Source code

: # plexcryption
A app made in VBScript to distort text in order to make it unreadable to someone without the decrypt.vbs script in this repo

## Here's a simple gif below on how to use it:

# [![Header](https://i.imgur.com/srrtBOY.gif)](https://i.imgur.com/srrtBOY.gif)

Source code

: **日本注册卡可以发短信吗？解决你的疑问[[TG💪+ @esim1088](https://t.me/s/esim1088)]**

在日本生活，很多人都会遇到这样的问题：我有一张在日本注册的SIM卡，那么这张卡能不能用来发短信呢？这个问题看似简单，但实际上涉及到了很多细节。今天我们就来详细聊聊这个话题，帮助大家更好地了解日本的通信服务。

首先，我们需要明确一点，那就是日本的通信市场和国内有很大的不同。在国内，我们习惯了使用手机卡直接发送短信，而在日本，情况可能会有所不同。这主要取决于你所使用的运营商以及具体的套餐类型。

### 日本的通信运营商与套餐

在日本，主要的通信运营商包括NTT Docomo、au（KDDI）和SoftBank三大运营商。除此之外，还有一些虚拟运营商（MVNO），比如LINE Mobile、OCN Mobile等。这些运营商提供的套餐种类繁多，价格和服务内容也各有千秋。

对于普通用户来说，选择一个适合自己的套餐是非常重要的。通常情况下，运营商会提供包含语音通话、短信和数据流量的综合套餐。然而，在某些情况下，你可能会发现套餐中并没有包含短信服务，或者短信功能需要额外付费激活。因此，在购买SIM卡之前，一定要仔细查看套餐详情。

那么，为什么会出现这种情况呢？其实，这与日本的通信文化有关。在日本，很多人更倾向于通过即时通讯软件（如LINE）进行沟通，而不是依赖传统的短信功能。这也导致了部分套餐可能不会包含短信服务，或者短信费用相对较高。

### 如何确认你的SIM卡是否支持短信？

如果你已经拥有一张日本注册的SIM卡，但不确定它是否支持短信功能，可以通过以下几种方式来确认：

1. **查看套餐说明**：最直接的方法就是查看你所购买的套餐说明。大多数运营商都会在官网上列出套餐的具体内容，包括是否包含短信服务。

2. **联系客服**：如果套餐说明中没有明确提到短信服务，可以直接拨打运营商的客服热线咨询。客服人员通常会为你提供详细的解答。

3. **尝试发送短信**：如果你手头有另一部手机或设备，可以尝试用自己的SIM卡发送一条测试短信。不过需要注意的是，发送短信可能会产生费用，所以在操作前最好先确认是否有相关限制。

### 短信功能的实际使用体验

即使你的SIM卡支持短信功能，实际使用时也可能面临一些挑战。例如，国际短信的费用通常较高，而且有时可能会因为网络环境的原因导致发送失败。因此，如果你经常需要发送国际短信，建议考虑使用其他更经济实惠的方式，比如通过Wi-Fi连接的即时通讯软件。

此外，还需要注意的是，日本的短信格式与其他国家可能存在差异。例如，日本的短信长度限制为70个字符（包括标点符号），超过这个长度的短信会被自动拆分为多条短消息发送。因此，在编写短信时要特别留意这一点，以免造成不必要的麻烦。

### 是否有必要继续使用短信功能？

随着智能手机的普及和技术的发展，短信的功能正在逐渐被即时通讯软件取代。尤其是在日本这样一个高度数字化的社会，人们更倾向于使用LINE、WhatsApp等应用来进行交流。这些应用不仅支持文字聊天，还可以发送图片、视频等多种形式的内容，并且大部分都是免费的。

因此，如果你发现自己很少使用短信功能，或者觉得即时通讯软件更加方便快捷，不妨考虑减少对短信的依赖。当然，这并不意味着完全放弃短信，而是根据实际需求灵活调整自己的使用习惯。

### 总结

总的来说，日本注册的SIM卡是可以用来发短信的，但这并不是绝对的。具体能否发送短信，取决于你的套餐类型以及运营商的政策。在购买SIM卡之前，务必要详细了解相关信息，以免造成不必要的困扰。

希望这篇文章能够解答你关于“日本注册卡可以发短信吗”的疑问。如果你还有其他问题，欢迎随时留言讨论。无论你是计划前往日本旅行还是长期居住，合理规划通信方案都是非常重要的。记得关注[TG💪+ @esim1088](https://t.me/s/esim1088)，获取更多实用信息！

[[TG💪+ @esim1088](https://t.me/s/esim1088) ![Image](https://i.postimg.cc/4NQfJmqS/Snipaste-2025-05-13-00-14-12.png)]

#####

Every line of the listing is to be returned exactly as written.

## Answer area
Source code

: # plexcryption
A app made in VBScript to distort text in order to make it unreadable to someone without the decrypt.vbs script in this repo

## Here's a simple gif below on how to use it:

# [![Header](https://i.imgur.com/srrtBOY.gif)](https://i.imgur.com/srrtBOY.gif)

Source code

: **日本注册卡可以发短信吗？解决你的疑问[[TG💪+ @esim1088](https://t.me/s/esim1088)]**

在日本生活，很多人都会遇到这样的问题：我有一张在日本注册的SIM卡，那么这张卡能不能用来发短信呢？这个问题看似简单，但实际上涉及到了很多细节。今天我们就来详细聊聊这个话题，帮助大家更好地了解日本的通信服务。

首先，我们需要明确一点，那就是日本的通信市场和国内有很大的不同。在国内，我们习惯了使用手机卡直接发送短信，而在日本，情况可能会有所不同。这主要取决于你所使用的运营商以及具体的套餐类型。

### 日本的通信运营商与套餐

在日本，主要的通信运营商包括NTT Docomo、au（KDDI）和SoftBank三大运营商。除此之外，还有一些虚拟运营商（MVNO），比如LINE Mobile、OCN Mobile等。这些运营商提供的套餐种类繁多，价格和服务内容也各有千秋。

对于普通用户来说，选择一个适合自己的套餐是非常重要的。通常情况下，运营商会提供包含语音通话、短信和数据流量的综合套餐。然而，在某些情况下，你可能会发现套餐中并没有包含短信服务，或者短信功能需要额外付费激活。因此，在购买SIM卡之前，一定要仔细查看套餐详情。

那么，为什么会出现这种情况呢？其实，这与日本的通信文化有关。在日本，很多人更倾向于通过即时通讯软件（如LINE）进行沟通，而不是依赖传统的短信功能。这也导致了部分套餐可能不会包含短信服务，或者短信费用相对较高。

### 如何确认你的SIM卡是否支持短信？

如果你已经拥有一张日本注册的SIM卡，但不确定它是否支持短信功能，可以通过以下几种方式来确认：

1. **查看套餐说明**：最直接的方法就是查看你所购买的套餐说明。大多数运营商都会在官网上列出套餐的具体内容，包括是否包含短信服务。

2. **联系客服**：如果套餐说明中没有明确提到短信服务，可以直接拨打运营商的客服热线咨询。客服人员通常会为你提供详细的解答。

3. **尝试发送短信**：如果你手头有另一部手机或设备，可以尝试用自己的SIM卡发送一条测试短信。不过需要注意的是，发送短信可能会产生费用，所以在操作前最好先确认是否有相关限制。

### 短信功能的实际使用体验

即使你的SIM卡支持短信功能，实际使用时也可能面临一些挑战。例如，国际短信的费用通常较高，而且有时可能会因为网络环境的原因导致发送失败。因此，如果你经常需要发送国际短信，建议考虑使用其他更经济实惠的方式，比如通过Wi-Fi连接的即时通讯软件。

此外，还需要注意的是，日本的短信格式与其他国家可能存在差异。例如，日本的短信长度限制为70个字符（包括标点符号），超过这个长度的短信会被自动拆分为多条短消息发送。因此，在编写短信时要特别留意这一点，以免造成不必要的麻烦。

### 是否有必要继续使用短信功能？

随着智能手机的普及和技术的发展，短信的功能正在逐渐被即时通讯软件取代。尤其是在日本这样一个高度数字化的社会，人们更倾向于使用LINE、WhatsApp等应用来进行交流。这些应用不仅支持文字聊天，还可以发送图片、视频等多种形式的内容，并且大部分都是免费的。

因此，如果你发现自己很少使用短信功能，或者觉得即时通讯软件更加方便快捷，不妨考虑减少对短信的依赖。当然，这并不意味着完全放弃短信，而是根据实际需求灵活调整自己的使用习惯。

### 总结

总的来说，日本注册的SIM卡是可以用来发短信的，但这并不是绝对的。具体能否发送短信，取决于你的套餐类型以及运营商的政策。在购买SIM卡之前，务必要详细了解相关信息，以免造成不必要的困扰。

希望这篇文章能够解答你关于“日本注册卡可以发短信吗”的疑问。如果你还有其他问题，欢迎随时留言讨论。无论你是计划前往日本旅行还是长期居住，合理规划通信方案都是非常重要的。记得关注[TG💪+ @esim1088](https://t.me/s/esim1088)，获取更多实用信息！

[[TG💪+ @esim1088](https://t.me/s/esim1088) ![Image](https://i.postimg.cc/4NQfJmqS/Snipaste-2025-05-13-00-14-12.png)]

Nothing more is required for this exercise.